Share capital structure and No-par Regime in Hong Kong
Physical or moral persons that created their own company in Hong Kong own share capital. These shares come with benefits and responsibilities.
A. Share capital definition and minimum shareholding
Firstly, it is important to understand what exactly is share capital.
- Share capital represents the total amount that the company actually receives from its shareholders as capital contribution[1]. This is the total amount of capital provided by all shareholders of the company in return of proportion of shares, possessed by each shareholder of the company. For Hong Kong companies, the type of share capital is Issued capital.

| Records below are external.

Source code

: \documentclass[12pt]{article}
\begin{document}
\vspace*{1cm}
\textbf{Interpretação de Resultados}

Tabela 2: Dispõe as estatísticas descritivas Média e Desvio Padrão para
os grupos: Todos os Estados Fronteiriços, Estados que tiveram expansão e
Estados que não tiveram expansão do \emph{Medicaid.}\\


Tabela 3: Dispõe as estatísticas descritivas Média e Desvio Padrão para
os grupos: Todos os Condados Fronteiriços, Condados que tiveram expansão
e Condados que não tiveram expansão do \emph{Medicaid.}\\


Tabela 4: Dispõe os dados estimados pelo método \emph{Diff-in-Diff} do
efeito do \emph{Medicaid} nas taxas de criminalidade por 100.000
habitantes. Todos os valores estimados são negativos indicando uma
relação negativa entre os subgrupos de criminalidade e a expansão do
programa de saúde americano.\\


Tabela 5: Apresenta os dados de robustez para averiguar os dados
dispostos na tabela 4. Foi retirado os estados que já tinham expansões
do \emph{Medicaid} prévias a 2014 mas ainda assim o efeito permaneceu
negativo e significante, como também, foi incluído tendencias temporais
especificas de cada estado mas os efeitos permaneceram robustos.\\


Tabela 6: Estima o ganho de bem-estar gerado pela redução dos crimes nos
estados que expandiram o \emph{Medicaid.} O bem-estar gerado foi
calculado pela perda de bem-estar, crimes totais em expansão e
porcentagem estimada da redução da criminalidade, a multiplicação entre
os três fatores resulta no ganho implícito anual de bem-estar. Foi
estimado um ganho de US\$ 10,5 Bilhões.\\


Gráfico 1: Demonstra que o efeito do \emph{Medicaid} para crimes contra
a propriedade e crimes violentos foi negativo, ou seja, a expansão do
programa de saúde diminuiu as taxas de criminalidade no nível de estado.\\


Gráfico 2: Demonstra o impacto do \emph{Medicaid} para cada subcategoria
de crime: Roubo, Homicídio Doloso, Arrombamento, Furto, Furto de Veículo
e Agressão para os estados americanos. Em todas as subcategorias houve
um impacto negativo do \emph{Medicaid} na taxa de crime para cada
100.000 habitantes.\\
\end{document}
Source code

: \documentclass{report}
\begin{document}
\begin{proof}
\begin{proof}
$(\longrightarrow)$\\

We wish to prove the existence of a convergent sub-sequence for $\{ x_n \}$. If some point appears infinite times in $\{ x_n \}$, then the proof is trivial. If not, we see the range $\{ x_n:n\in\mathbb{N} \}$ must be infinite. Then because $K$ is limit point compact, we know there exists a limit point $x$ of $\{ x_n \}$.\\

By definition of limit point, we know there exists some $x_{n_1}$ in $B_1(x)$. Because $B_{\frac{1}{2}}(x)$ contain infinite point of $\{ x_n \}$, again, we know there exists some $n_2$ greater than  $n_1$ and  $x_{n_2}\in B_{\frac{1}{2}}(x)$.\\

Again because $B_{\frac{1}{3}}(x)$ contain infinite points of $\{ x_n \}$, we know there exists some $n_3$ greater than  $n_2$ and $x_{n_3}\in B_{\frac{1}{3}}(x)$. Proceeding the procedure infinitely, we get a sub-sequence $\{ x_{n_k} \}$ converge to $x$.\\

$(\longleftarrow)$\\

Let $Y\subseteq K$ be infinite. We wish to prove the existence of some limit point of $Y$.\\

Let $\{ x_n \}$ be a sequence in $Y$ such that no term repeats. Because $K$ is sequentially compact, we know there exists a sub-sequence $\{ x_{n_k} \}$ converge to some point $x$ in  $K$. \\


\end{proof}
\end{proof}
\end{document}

Most of companies incorporated in Hong Kong are companies limited by shares. A company limited by shares is a corporation. Like corporations in many other jurisdictions, the liability of a shareholder is limited to the amount unpaid on the shares held by that shareholder.
- Any Hong Kong company must have at least one shareholder. Except in certain regulated industries, there are no minimum requirements as to issued or paid-up share capital and it is possible to incorporate a company with HK$1 of issued and paid-up share capital. There are no consequences under Hong Kong tax laws for a Hong Kong registered company if it has a very small capitalization.
B. Share capital structure
Under the new Companies Ordinance, the share capital structure has become very flexible. There is no par value, no currency restriction and no authorised share capital (maximum number of shares to be issued). Simply said, Hong Kong registered companies may issue any number of shares for any value and in any currencies.
Share capital structure is composed of issued capital that refers to the total value of the shares that are actually allotted.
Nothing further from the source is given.